Human Rights by Virtue of Ancestry: A Principle of Ontological Construction Originating from Consanguineous Rationality
Social Sciences in China (Chinese Edition)
No.1, 2018
Human Rights by Virtue of Ancestry: A Principle of Ontological Construction Originating from Consanguineous Rationality
(Abstract)
Xu Yong
Rationality is the consciousness produced in people’s life practice activities. The Chinese have produced Chinese rationality over the course of their long-term historical practice. The country has undergone countless changes; the only thing that remains unchanged is the endless centuries of blood relationships passed down through the generations. As a result, the Chinese call themselves “descendants of Yan-Huang,” in a consanguineous rationality peculiar to China.
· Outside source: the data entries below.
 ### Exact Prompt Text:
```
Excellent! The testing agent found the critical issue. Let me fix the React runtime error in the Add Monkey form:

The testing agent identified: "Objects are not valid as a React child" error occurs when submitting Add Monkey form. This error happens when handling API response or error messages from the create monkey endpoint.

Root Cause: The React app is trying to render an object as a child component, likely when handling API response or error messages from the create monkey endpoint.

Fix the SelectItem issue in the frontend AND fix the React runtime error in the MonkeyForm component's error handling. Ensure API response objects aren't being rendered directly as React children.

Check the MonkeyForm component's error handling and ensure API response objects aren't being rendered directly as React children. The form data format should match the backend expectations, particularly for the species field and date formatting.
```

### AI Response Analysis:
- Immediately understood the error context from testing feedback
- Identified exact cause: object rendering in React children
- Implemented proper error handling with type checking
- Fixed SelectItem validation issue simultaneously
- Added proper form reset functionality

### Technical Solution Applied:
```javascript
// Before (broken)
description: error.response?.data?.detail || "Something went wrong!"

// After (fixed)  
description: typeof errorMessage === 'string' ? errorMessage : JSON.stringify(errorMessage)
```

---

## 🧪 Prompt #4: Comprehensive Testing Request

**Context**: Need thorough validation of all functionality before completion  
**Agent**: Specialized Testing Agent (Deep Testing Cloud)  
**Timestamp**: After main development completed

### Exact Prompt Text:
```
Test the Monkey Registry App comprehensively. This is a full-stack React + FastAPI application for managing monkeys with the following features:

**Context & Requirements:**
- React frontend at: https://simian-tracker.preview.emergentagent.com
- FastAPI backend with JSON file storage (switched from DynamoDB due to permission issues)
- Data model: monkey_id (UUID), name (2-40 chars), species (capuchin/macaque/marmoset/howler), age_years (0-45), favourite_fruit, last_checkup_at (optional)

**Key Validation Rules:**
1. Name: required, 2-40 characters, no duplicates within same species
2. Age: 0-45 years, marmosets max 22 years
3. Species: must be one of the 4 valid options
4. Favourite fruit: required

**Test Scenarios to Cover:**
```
Ancestry, as a symbol of consanguineous relationships, is the source of human life, whence comes the ontological principle of consanguineous rationality—“ancestral human rights,” i.e., the rationality and grounds bestowed on the existence and behavior of people with the same bloodline by their ancestors. The first law of consanguineous rationality is that the starting point of people’s lives, property and rules should be equivalent; the second law is that of gradations in age, gender and status; and the third law is the reciprocal relationship of position, power and responsibility. The three laws constitute a complete interrelated chain. Unlike the binary opposition between society and state inherent in “natural rights,” what ancestral human rights foster in an endogenous way is a symbiotic relationship of mutual enhancement between society and nation, and what they shape is an awareness of the community of common destiny. With the progress of the times, consanguineous rationality needs to be transformed and upgraded, but as an important element of the Chinese nation’s historical genes, its intrinsic value deserves to be retained in the course of sublation.